Bifacial on Solar Trackers Achieves Lowest LCOE Values

A recent techno-economic assessment evaluates yield potential and cost effectiveness based on LCOE for large-scale PV power plant architectures around the world and hints at the disruptive potential of tracker-mounted bifacial PV systems. The report concludes that “bifacial single-axis tracker installations achieved the lowest LCOE values for 93.1% of the total land area.” Sensitivity analyses indicate that these results hold “over a wide range of parameter changes,” emphasizing “the potential of bifacial one-axis tracking systems to transform the PV market.”

If stakeholders cannot model bifacial gains with confidence, the difference between monofacial and bifacial performance is interesting but not impactful. The industry’s ability to precisely and consistently model monofacial PV system performance has reduced project risk, cost of debt, and barriers to adoption.
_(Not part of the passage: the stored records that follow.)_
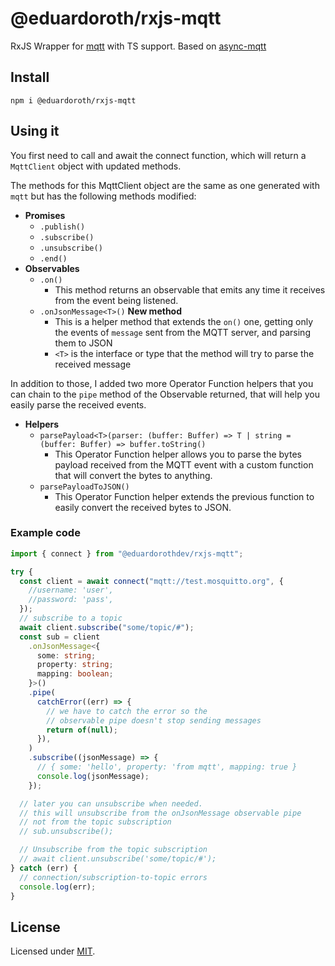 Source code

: # @eduardoroth/rxjs-mqtt

RxJS Wrapper for [mqtt](https://www.npmjs.com/package/mqtt) with TS support. Based on [async-mqtt](https://www.npmjs.com/package/async-mqtt)

## Install

```
npm i @eduardoroth/rxjs-mqtt
```

## Using it

You first need to call and await the connect function, which will return a `MqttClient` object with updated methods.

The methods for this MqttClient object are the same as one generated with `mqtt` but has the following methods modified:

- **Promises**
  - `.publish()`
  - `.subscribe()`
  - `.unsubscribe()`
  - `.end()`
- **Observables**
  - `.on()`
    - This method returns an observable that emits any time it receives from the event being listened.
  - `.onJsonMessage<T>()` **New method**
    - This is a helper method that extends the `on()` one, getting only the events of `message` sent from the MQTT server, and parsing them to JSON
    - `<T>` is the interface or type that the method will try to parse the received message

In addition to those, I added two more Operator Function helpers that you can chain to the `pipe` method of the Observable returned, that will help you easily parse the received events.

- **Helpers**
  - `parsePayload<T>(parser: (buffer: Buffer) => T | string = (buffer: Buffer) => buffer.toString()`
    - This Operator Function helper allows you to parse the bytes payload received from the MQTT event with a custom function that will convert the bytes to anything.
  - `parsePayloadToJSON()`
    - This Operator Function helper extends the previous function to easily convert the received bytes to JSON.

### Example code

```ts
import { connect } from "@eduardorothdev/rxjs-mqtt";

try {
  const client = await connect("mqtt://test.mosquitto.org", {
    //username: 'user',
    //password: 'pass',
  });
  // subscribe to a topic
  await client.subscribe("some/topic/#");
  const sub = client
    .onJsonMessage<{
      some: string;
      property: string;
      mapping: boolean;
    }>()
    .pipe(
      catchError((err) => {
        // we have to catch the error so the
        // observable pipe doesn't stop sending messages
        return of(null);
      }),
    )
    .subscribe((jsonMessage) => {
      // { some: 'hello', property: 'from mqtt', mapping: true }
      console.log(jsonMessage);
    });

  // later you can unsubscribe when needed.
  // this will unsubscribe from the onJsonMessage observable pipe
  // not from the topic subscription
  // sub.unsubscribe();

  // Unsubscribe from the topic subscription
  // await client.unsubscribe('some/topic/#');
} catch (err) {
  // connection/subscription-to-topic errors
  console.log(err);
}
```

## License

Licensed under [MIT](./LICENSE).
To the extent that bifacial performance models carry comparatively uncertainty and perceived risk, financiers may subject these projects to a higher debt-service coverage ratio, reducing profitability.

Accurate Modeling of Bifacial PV Gains Is Crucial

Accurately modeling bifacial gains using industry standard software requires a combination of product-, design-, and location-specific model inputs:

  • The bifaciality factor, for example, is a module-specific PVsyst input that quantifies the ratio of back-side power to frontside power under standard test conditions.
  • Row-to-row spacing and tracker height are design-specific.
  • Variables that influence irradiance on the ground and the rear side of the PV modules.
  • Weather and ground albedo are fluctuating location-specific variables that significantly affect in-field performance.
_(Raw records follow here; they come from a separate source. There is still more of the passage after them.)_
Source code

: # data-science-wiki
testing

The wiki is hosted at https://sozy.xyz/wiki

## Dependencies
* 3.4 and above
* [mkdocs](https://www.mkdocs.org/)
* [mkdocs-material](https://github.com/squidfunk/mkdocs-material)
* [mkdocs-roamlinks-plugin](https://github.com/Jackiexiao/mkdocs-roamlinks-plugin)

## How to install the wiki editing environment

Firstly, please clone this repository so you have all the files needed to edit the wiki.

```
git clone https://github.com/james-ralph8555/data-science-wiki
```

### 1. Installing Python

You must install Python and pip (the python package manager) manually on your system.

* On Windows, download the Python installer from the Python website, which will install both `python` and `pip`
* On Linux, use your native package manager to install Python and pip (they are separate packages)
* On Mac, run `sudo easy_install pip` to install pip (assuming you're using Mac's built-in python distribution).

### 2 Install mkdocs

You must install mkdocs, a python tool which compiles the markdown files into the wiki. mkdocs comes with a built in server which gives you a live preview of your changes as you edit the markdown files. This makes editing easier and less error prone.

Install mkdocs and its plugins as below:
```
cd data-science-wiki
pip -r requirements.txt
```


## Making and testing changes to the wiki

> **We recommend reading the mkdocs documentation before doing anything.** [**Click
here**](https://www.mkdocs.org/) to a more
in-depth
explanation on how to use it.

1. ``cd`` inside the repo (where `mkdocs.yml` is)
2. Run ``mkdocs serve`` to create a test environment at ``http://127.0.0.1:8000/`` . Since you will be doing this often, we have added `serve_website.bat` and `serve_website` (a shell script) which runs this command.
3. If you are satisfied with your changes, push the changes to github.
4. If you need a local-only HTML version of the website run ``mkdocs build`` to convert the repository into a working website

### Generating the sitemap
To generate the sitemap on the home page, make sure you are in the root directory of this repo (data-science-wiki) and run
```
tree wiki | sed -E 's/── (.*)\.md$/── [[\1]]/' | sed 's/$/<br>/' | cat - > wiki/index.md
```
Missing from the above are tracker-specific inputs to the PVsyst model, a subject of considerable interest to Nextracker, its project partners, and other industry stakeholders.

To help eliminate barriers to the global energy transition, Nextracker operates a state-of-the-art testing laboratory in Fremont, California. At our Center for Solar Excellence, we have studied bifacial performance, in some capacity, since 2013. We commissioned a dedicated bifacial testbed in Q1 2019, which integrates commercially representative mono-PERC PV modules on the latest version of the NX Horizon single-axis tracker.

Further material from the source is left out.